An der Ignite hat Microsoft über die globale Verfügbarkeit von Passwordless Authentication informiert. In Azure AD lässt es sich einrichten und für den Einsatz freigeben.
Mit Passwordless Authentication können sich Mitarbeitende statt einem Passwort mit einer alternativen Methode wie Windows Hello for Business, FIDO2 Stick, der Microsoft Authenticator App oder via SMS-Code anmelden. Da die Authenticator App ohne grosse Aufwände und Kosten zur Verfügung steht ist es naheliegend Passwordless Authentication zuerst dafür einzurichten.
Für eine Passwordless Authentication über die Microsoft Authenticator App sind 5 Schritte erforderlich.
- “Combined security information registration” in Azure AD aktivieren
- Passwordless Authentication für die Authenticator App freigeben
- Multi-Faktor Anmeldung über die Authenticator App einrichten
- Mitarbeitende aktivieren Passwordless Authentication für ihren Account
- Anmeldung mit Passwordless Authentication
Schritt 1
Combined security information registration in Azure AD aktivieren
Damit Passwordless Authentication möglich ist muss in Azure AD die Konfiguration für “Combined security information registration” aktiviert sein. Für Tenants die ab 15. August 2020 erstellt wurden aktiviert es Microsoft standardmässig. In anderen Tenants müssen Administratoren die Konfiguration manuell aktivieren.
- Öffne Azure AD > Security > Authentication methods > Enable users for the combined security information registration
- Damit es alle Accounts anwenden können setze bei “Users can use the combined security information registration experience” die Einstellung All, alternativ eingeschränkt auf ausgewählte AD Gruppen.
Schritt 2
Passwordless Authentication für die Authenticator App freigeben
Damit Mitarbeitende in der Authenticator App Passwordless Authentication aktivieren können muss es ein Administrator im Tenant zulassen.
- Öffne erneut Azure AD > Security > Authentication methods
- Hier sind die Anmeldemethoden gelistet und standardmässig deaktiviert. Wähle Microsoft Authenticator.

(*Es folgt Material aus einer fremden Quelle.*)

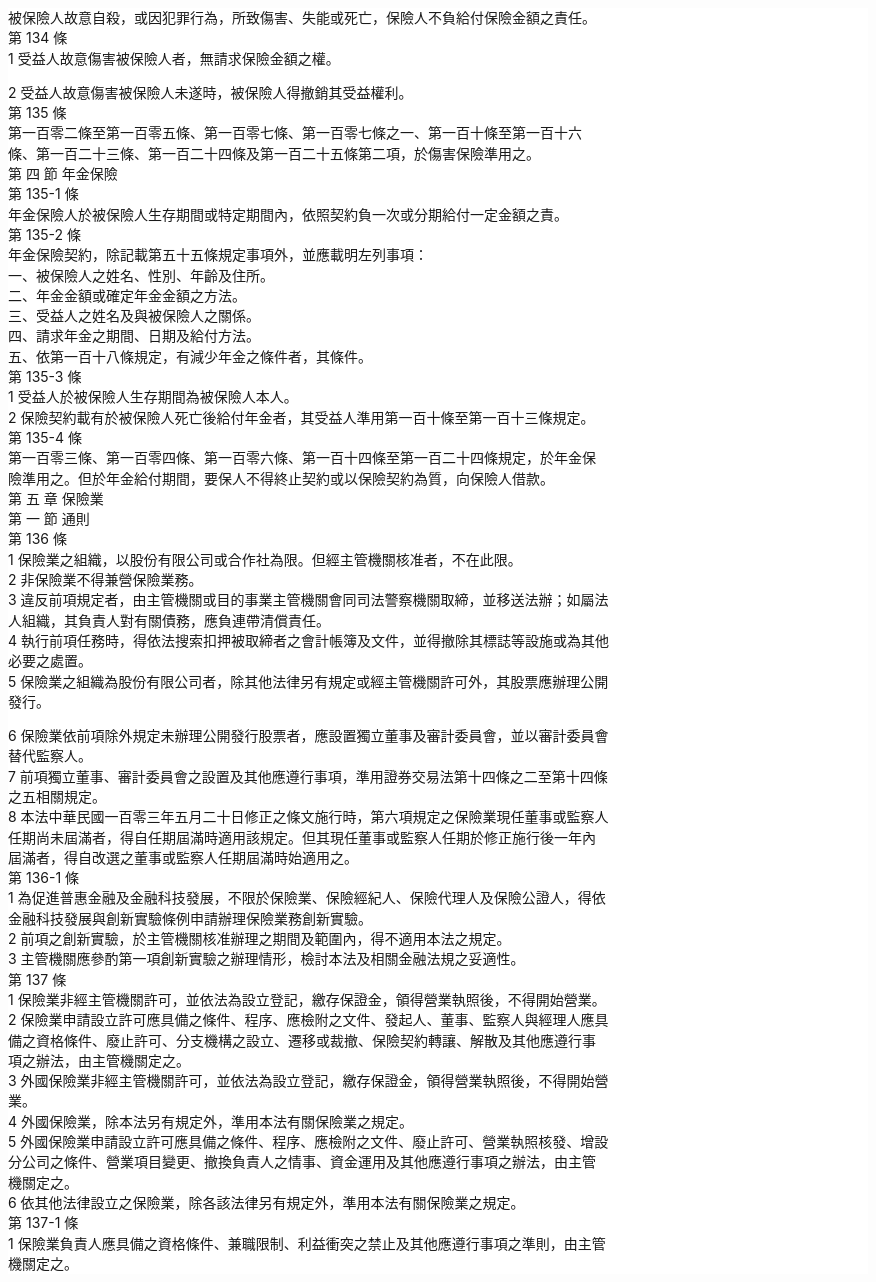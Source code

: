 被保險人故意自殺，或因犯罪行為，所致傷害、失能或死亡，保險人不負給付保險金額之責任。  
第 134 條  
1 受益人故意傷害被保險人者，無請求保險金額之權。  


2 受益人故意傷害被保險人未遂時，被保險人得撤銷其受益權利。  
第 135 條  
第一百零二條至第一百零五條、第一百零七條、第一百零七條之一、第一百十條至第一百十六  
條、第一百二十三條、第一百二十四條及第一百二十五條第二項，於傷害保險準用之。  
第 四 節 年金保險  
第 135-1 條  
年金保險人於被保險人生存期間或特定期間內，依照契約負一次或分期給付一定金額之責。  
第 135-2 條  
年金保險契約，除記載第五十五條規定事項外，並應載明左列事項：  
一、被保險人之姓名、性別、年齡及住所。  
二、年金金額或確定年金金額之方法。  
三、受益人之姓名及與被保險人之關係。  
四、請求年金之期間、日期及給付方法。  
五、依第一百十八條規定，有減少年金之條件者，其條件。  
第 135-3 條  
1 受益人於被保險人生存期間為被保險人本人。  
2 保險契約載有於被保險人死亡後給付年金者，其受益人準用第一百十條至第一百十三條規定。  
第 135-4 條  
第一百零三條、第一百零四條、第一百零六條、第一百十四條至第一百二十四條規定，於年金保  
險準用之。但於年金給付期間，要保人不得終止契約或以保險契約為質，向保險人借款。  
第 五 章 保險業  
第 一 節 通則  
第 136 條  
1 保險業之組織，以股份有限公司或合作社為限。但經主管機關核准者，不在此限。  
2 非保險業不得兼營保險業務。  
3 違反前項規定者，由主管機關或目的事業主管機關會同司法警察機關取締，並移送法辦；如屬法  
人組織，其負責人對有關債務，應負連帶清償責任。  
4 執行前項任務時，得依法搜索扣押被取締者之會計帳簿及文件，並得撤除其標誌等設施或為其他  
必要之處置。  
5 保險業之組織為股份有限公司者，除其他法律另有規定或經主管機關許可外，其股票應辦理公開  
發行。  


6 保險業依前項除外規定未辦理公開發行股票者，應設置獨立董事及審計委員會，並以審計委員會  
替代監察人。  
7 前項獨立董事、審計委員會之設置及其他應遵行事項，準用證券交易法第十四條之二至第十四條  
之五相關規定。  
8 本法中華民國一百零三年五月二十日修正之條文施行時，第六項規定之保險業現任董事或監察人  
任期尚未屆滿者，得自任期屆滿時適用該規定。但其現任董事或監察人任期於修正施行後一年內  
屆滿者，得自改選之董事或監察人任期屆滿時始適用之。  
第 136-1 條  
1 為促進普惠金融及金融科技發展，不限於保險業、保險經紀人、保險代理人及保險公證人，得依  
金融科技發展與創新實驗條例申請辦理保險業務創新實驗。  
2 前項之創新實驗，於主管機關核准辦理之期間及範圍內，得不適用本法之規定。  
3 主管機關應參酌第一項創新實驗之辦理情形，檢討本法及相關金融法規之妥適性。  
第 137 條  
1 保險業非經主管機關許可，並依法為設立登記，繳存保證金，領得營業執照後，不得開始營業。  
2 保險業申請設立許可應具備之條件、程序、應檢附之文件、發起人、董事、監察人與經理人應具  
備之資格條件、廢止許可、分支機構之設立、遷移或裁撤、保險契約轉讓、解散及其他應遵行事  
項之辦法，由主管機關定之。  
3 外國保險業非經主管機關許可，並依法為設立登記，繳存保證金，領得營業執照後，不得開始營  
業。  
4 外國保險業，除本法另有規定外，準用本法有關保險業之規定。  
5 外國保險業申請設立許可應具備之條件、程序、應檢附之文件、廢止許可、營業執照核發、增設  
分公司之條件、營業項目變更、撤換負責人之情事、資金運用及其他應遵行事項之辦法，由主管  
機關定之。  
6 依其他法律設立之保險業，除各該法律另有規定外，準用本法有關保險業之規定。  
第 137-1 條  
1 保險業負責人應具備之資格條件、兼職限制、利益衝突之禁止及其他應遵行事項之準則，由主管  
機關定之。  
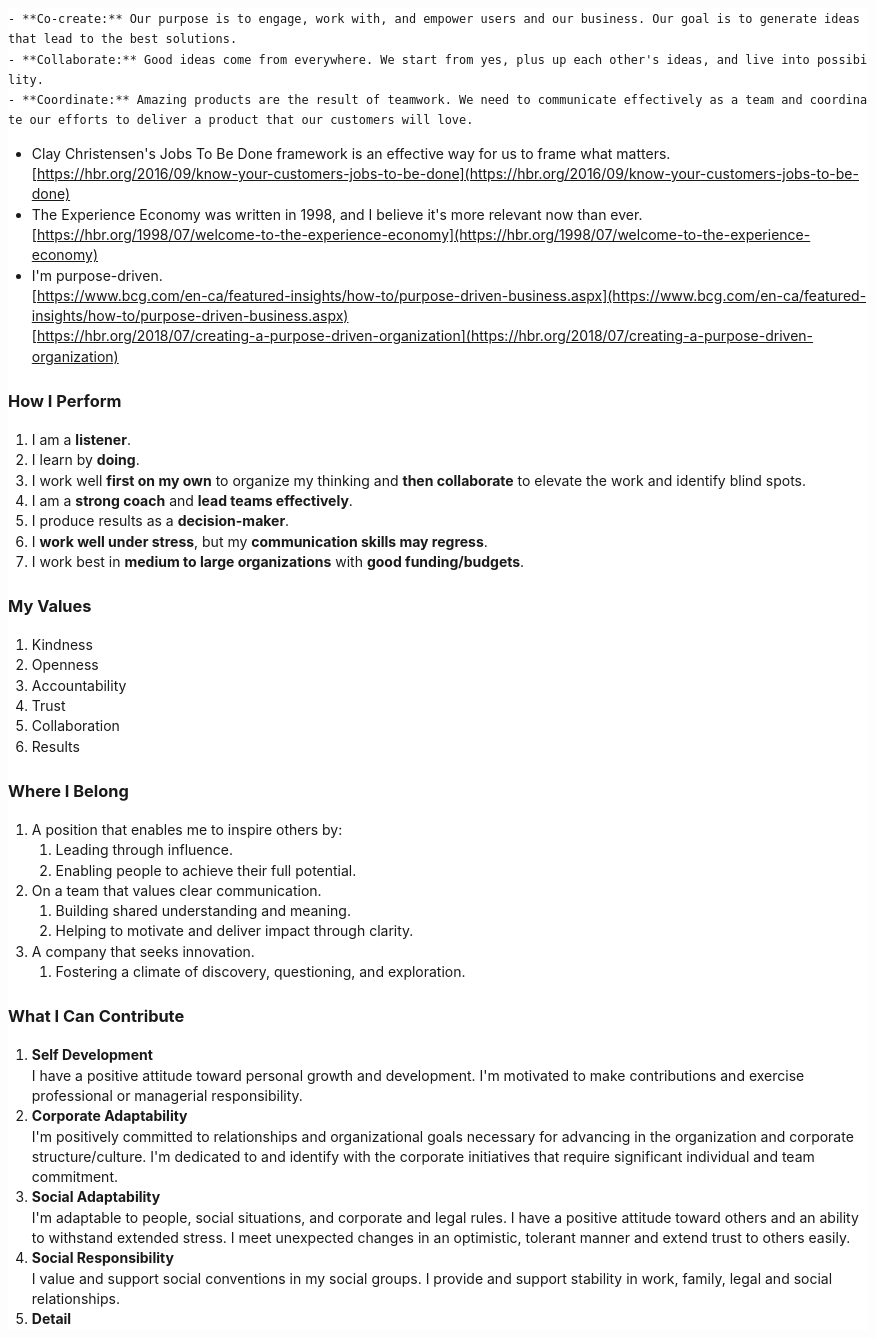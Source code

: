     - **Co-create:** Our purpose is to engage, work with, and empower users and our business. Our goal is to generate ideas that lead to the best solutions.
    - **Collaborate:** Good ideas come from everywhere. We start from yes, plus up each other's ideas, and live into possibility.
    - **Coordinate:** Amazing products are the result of teamwork. We need to communicate effectively as a team and coordinate our efforts to deliver a product that our customers will love.
- Clay Christensen's Jobs To Be Done framework is an effective way for us to frame what matters.<br />
[https://hbr.org/2016/09/know-your-customers-jobs-to-be-done](https://hbr.org/2016/09/know-your-customers-jobs-to-be-done)
- The Experience Economy was written in 1998, and I believe it's more relevant now than ever.<br />
[https://hbr.org/1998/07/welcome-to-the-experience-economy](https://hbr.org/1998/07/welcome-to-the-experience-economy)
- I'm purpose-driven.<br />
[https://www.bcg.com/en-ca/featured-insights/how-to/purpose-driven-business.aspx](https://www.bcg.com/en-ca/featured-insights/how-to/purpose-driven-business.aspx)<br />
[https://hbr.org/2018/07/creating-a-purpose-driven-organization](https://hbr.org/2018/07/creating-a-purpose-driven-organization)

### How I Perform
1. I am a **listener**.
2. I learn by **doing**.
3. I work well **first on my own** to organize my thinking and **then collaborate** to elevate the work and identify blind spots.
4. I am a **strong coach** and **lead teams effectively**.
5. I produce results as a **decision-maker**.
6. I **work well under stress**, but my **communication skills may regress**.
7. I work best in **medium to large organizations** with **good funding/budgets**.

### My Values
1. Kindness
2. Openness
3. Accountability
4. Trust
5. Collaboration
6. Results

### Where I Belong
1. A position that enables me to inspire others by:
    1. Leading through influence.
    2. Enabling people to achieve their full potential.
2. On a team that values clear communication.
    1. Building shared understanding and meaning.
    2. Helping to motivate and deliver impact through clarity.
3. A company that seeks innovation.
    1. Fostering a climate of discovery, questioning, and exploration.

### What I Can Contribute
1. **Self Development**<br />
I have a positive attitude toward personal growth and development. I'm motivated to make contributions and exercise professional or managerial responsibility.
2. **Corporate Adaptability**<br />
I'm positively committed to relationships and organizational goals necessary for advancing in the organization and corporate structure/culture. I'm dedicated to and identify with the corporate initiatives that require significant individual and team commitment.
3. **Social Adaptability**<br />
I'm adaptable to people, social situations, and corporate and legal rules. I have a positive attitude toward others and an ability to withstand extended stress. I meet unexpected changes in an optimistic, tolerant manner and extend trust to others easily.
4. **Social Responsibility**<br />
I value and support social conventions in my social groups. I provide and support stability in work, family, legal and social relationships.
5. **Detail**<br />
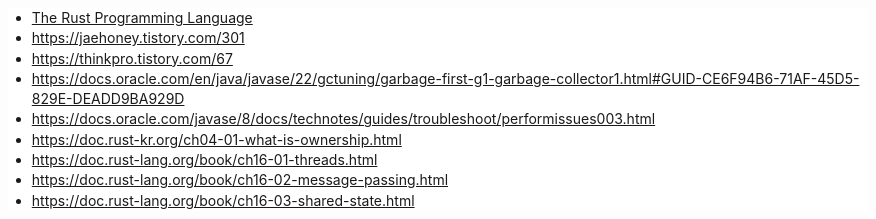- [The Rust Programming Language](https://doc.rust-kr.org/foreword.html)
- https://jaehoney.tistory.com/301
- https://thinkpro.tistory.com/67
- https://docs.oracle.com/en/java/javase/22/gctuning/garbage-first-g1-garbage-collector1.html#GUID-CE6F94B6-71AF-45D5-829E-DEADD9BA929D
- https://docs.oracle.com/javase/8/docs/technotes/guides/troubleshoot/performissues003.html
- https://doc.rust-kr.org/ch04-01-what-is-ownership.html
- https://doc.rust-lang.org/book/ch16-01-threads.html
- https://doc.rust-lang.org/book/ch16-02-message-passing.html
- https://doc.rust-lang.org/book/ch16-03-shared-state.html
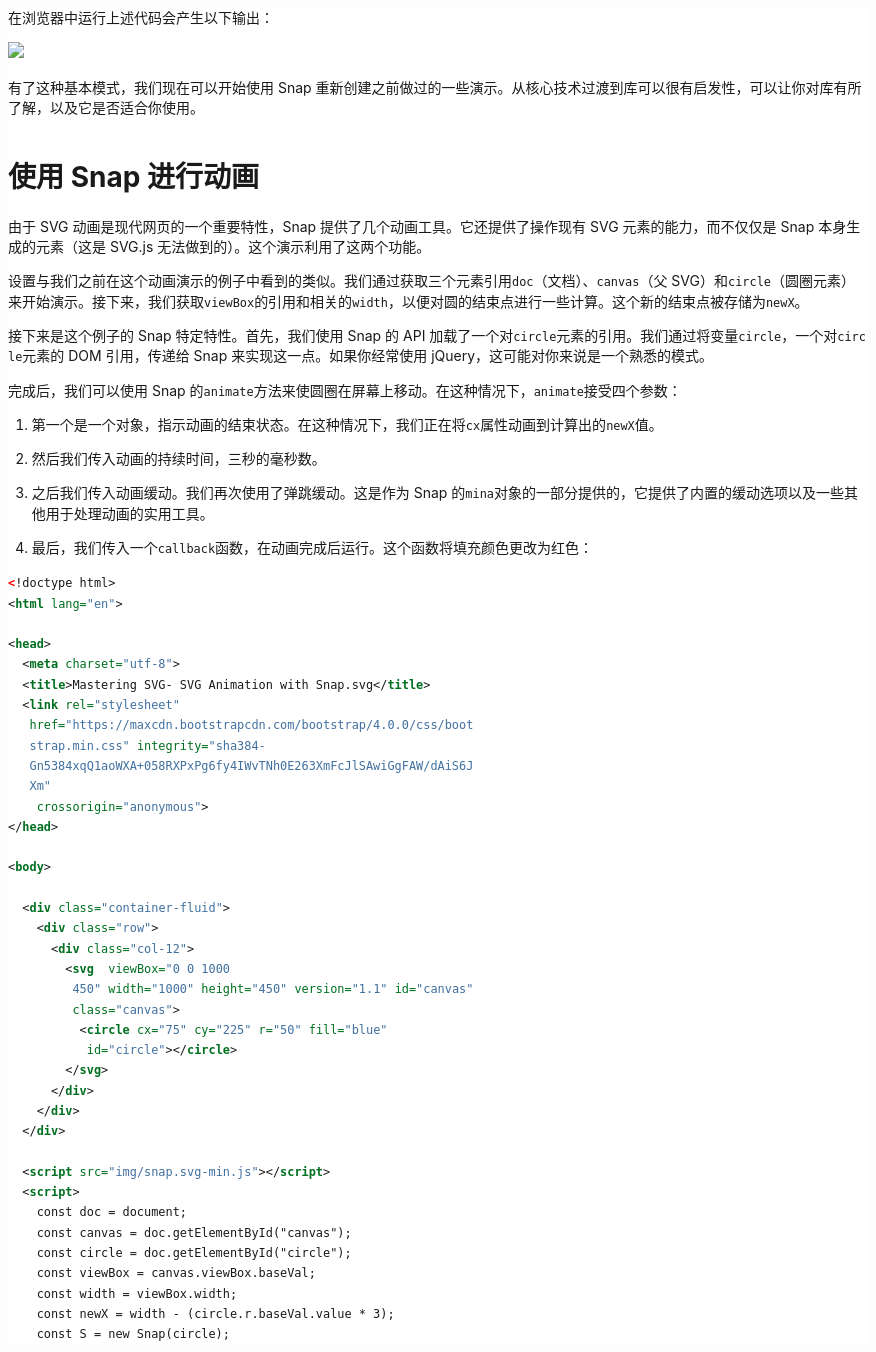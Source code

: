 在浏览器中运行上述代码会产生以下输出：

![](https://github.com/OpenDocCN/freelearn-html-css-zh/raw/master/docs/ms-svg/img/9f040b3f-f908-4c1c-a61b-75c757ef89a2.png)

有了这种基本模式，我们现在可以开始使用 Snap 重新创建之前做过的一些演示。从核心技术过渡到库可以很有启发性，可以让你对库有所了解，以及它是否适合你使用。

# 使用 Snap 进行动画

由于 SVG 动画是现代网页的一个重要特性，Snap 提供了几个动画工具。它还提供了操作现有 SVG 元素的能力，而不仅仅是 Snap 本身生成的元素（这是 SVG.js 无法做到的）。这个演示利用了这两个功能。

设置与我们之前在这个动画演示的例子中看到的类似。我们通过获取三个元素引用`doc`（文档）、`canvas`（父 SVG）和`circle`（圆圈元素）来开始演示。接下来，我们获取`viewBox`的引用和相关的`width`，以便对圆的结束点进行一些计算。这个新的结束点被存储为`newX`。

接下来是这个例子的 Snap 特定特性。首先，我们使用 Snap 的 API 加载了一个对`circle`元素的引用。我们通过将变量`circle`，一个对`circle`元素的 DOM 引用，传递给 Snap 来实现这一点。如果你经常使用 jQuery，这可能对你来说是一个熟悉的模式。

完成后，我们可以使用 Snap 的`animate`方法来使圆圈在屏幕上移动。在这种情况下，`animate`接受四个参数：

1.  第一个是一个对象，指示动画的结束状态。在这种情况下，我们正在将`cx`属性动画到计算出的`newX`值。

1.  然后我们传入动画的持续时间，三秒的毫秒数。

1.  之后我们传入动画缓动。我们再次使用了弹跳缓动。这是作为 Snap 的`mina`对象的一部分提供的，它提供了内置的缓动选项以及一些其他用于处理动画的实用工具。

1.  最后，我们传入一个`callback`函数，在动画完成后运行。这个函数将填充颜色更改为红色：

```xml
<!doctype html>
<html lang="en">

<head>
  <meta charset="utf-8">
  <title>Mastering SVG- SVG Animation with Snap.svg</title>
  <link rel="stylesheet" 
   href="https://maxcdn.bootstrapcdn.com/bootstrap/4.0.0/css/boot
   strap.min.css" integrity="sha384-
   Gn5384xqQ1aoWXA+058RXPxPg6fy4IWvTNh0E263XmFcJlSAwiGgFAW/dAiS6J
   Xm"
    crossorigin="anonymous">
</head>

<body>

  <div class="container-fluid">
    <div class="row">
      <div class="col-12">
        <svg  viewBox="0 0 1000
         450" width="1000" height="450" version="1.1" id="canvas"
         class="canvas">
          <circle cx="75" cy="225" r="50" fill="blue" 
           id="circle"></circle>
        </svg>
      </div>
    </div>
  </div>

  <script src="img/snap.svg-min.js"></script>
  <script>
    const doc = document;
    const canvas = doc.getElementById("canvas");
    const circle = doc.getElementById("circle");
    const viewBox = canvas.viewBox.baseVal;
    const width = viewBox.width;
    const newX = width - (circle.r.baseVal.value * 3);
    const S = new Snap(circle);

```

- Es öffnen sich Einstellungen um zu definieren ob die Methode aktiviert ist und für wen. Alle Accounts oder definierte Accounts bzw. AD Gruppen.
- Als optionale Konfiguration kann die Registrierung vorgeben werden, entweder alle verfügbaren Methoden, nur Passwordless oder nur Push. So könnte es beispielsweise pro Account und AD Gruppe angepasst sein.
Schritt 3
Multi-Faktor Anmeldung über die Authenticator App einrichten
Möchten Mitarbeitende Passwordless Authentication über die Authenticator App einsetzen muss die App bereits für Multi-Faktor Anmeldung (MFA) eingerichtet sein. Entweder Mitarbeitende richten es selbstständig ein, oder ein Administrator kann die Einrichtung forcieren. Hat jemand MFA über die App bereits eingerichtet kann der Punkt übersprungen werden.
Schritt 4
Mitarbeitende aktivieren Passwordless Authentication
Möchten Mitarbeitende Passwordless Authentication einsetzen müssen sie es für ihren Account aktivieren.
- Mitarbeitende öffnen die Microsoft Authenticator App und wählen einen Account für den sie Passwordless Authentication einrichten möchten.
- Im betroffenen Account wählen sie die Option “Anmeldung per Telefon aktivieren”.
- Wurde das Smartphone bisher nicht in Azure AD registriert muss es im nächsten Schritt registriert werden.
- In der App zeigt es danach einen Hinweis die Passwordless Authentication ist aktiv.
Schritt 5
Anmeldung mit Passwordless Authentication
Möchte sich ein Account nach der Einrichtung in einem der M365-Dienste anmelden wird es bei der Anmeldung neben dem Passwort eine Option für die Anmeldung via App anzeigen.
Der Anmeldeprozess sendet über eine Push-Nachricht eine Nummer an das Smartphone. Die angezeigte Nummer muss in der Authenticator App bestätigt werden. Damit ist der Anmeldevorgang bestätigt und abgeschlossen.
Für die Statistik können Administratoren in Azure AD auswerten wer und wie viel Accounts die unterschiedlichen Anmeldemethoden einsetzen.